My breath hitched in my throat, and I was about to talk, but he put his finger over my lips and stood up from my bedroom floor.

"I think I've loved you from the moment I saw you crying in those tunnels in the Isle Of Man. I think I've loved you since we watched movies on the plane, since we looked through pictures and I saw your beautiful smile. Look, I can't give you much. I'm a failure, I'm not smart - I play football, I play drums, that's all. I can give you a beat, but when I play for you, it's my heart beat. All I can give you is music and words that I can barely put together because..." he knelt back down in front of me and held my face in his hands as if he was holding a baby bird, "because when I look at you, I get lost in your eyes. They sparkle up at me holding so much innocence, and so much beauty. In my eyes, you sparkle Octavia Taylor, and I don't know if I can ever get rid of this feeling."
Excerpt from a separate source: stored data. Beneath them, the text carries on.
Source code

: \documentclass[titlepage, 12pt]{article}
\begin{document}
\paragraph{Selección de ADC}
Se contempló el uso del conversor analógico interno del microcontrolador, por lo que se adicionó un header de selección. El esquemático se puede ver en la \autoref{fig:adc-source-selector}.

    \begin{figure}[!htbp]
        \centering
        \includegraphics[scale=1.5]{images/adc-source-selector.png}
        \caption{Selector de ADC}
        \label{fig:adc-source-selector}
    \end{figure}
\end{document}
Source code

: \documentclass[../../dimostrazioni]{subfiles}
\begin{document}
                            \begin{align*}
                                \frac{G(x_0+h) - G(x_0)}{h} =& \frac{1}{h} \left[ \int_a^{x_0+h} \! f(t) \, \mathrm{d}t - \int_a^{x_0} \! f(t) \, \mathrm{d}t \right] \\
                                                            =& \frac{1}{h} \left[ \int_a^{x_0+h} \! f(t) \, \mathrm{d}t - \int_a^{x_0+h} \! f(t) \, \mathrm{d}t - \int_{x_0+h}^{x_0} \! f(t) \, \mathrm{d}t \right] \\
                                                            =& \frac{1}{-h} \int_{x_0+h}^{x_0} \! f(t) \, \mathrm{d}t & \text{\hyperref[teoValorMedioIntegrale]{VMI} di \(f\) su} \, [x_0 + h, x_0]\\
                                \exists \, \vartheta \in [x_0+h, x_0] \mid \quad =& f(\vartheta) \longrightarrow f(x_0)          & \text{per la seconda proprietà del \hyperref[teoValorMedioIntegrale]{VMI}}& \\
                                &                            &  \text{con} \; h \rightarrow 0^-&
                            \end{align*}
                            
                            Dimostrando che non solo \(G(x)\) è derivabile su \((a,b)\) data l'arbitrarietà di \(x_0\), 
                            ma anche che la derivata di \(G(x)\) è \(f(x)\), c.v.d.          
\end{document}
He took a deep breath and held it, just looking at me. I know he was waiting for me to say something, but I was scared that if I opened my mouth, I would start sobbing. So I lifted up my hand to his cheek, trailing my fingers along his cheekbone as I tried to pull myself together. He loved me, he actually did.

He let out his breath slowly. "I can't form coherent trains of thought when I'm with you," he whispered, smiling and taking my hand in his, his thumb tracing circles across my knuckles. "I can't... I am just a blubbering mess inside. I seem calm, and collected, but on the inside all I can think about is you."

My throat suddenly got dry, because all this time, I was looking at him, thinking he was Jerkton, but really he was looking at me and thinking I was... beautiful.

I pulled him in for a hug, the tears flowing freely now. "I think I love you too, Ashton Irwin," I whispered.

He stopped breathing, I felt his chest stop rising mid-breath. I smiled and he pulled away from the hug just enough so that he could kiss me, pulling me to him in desperation and relief.

The kiss was beautiful, gentle, timid, powerful, and I could only wish that that had been our first kiss.

He pulled away for a second, leaning his forehead against mine and staring into my eyes. "You don't know how long I've waited to do that," he whispered.

I smiled. "You've done it before," I replied, referring to the time he kissed me and I was extremely not okay with it.

He smiled, a lopsided grin that took my breath away. "I know. I meant how long I've wanted to do it when you wanted to as well," he said.

"Oh," I replied, then had the urge to face palm myself for my own stupidity.

He grinned then restarted the kiss, his hand going to the back of my neck, fiddling with my hair. I wrapped my arms around his neck, kissing him back passionately. And then I realised, I truly was in love with Ashton.

And I wasn't sure if that made me terrified or ecstatic.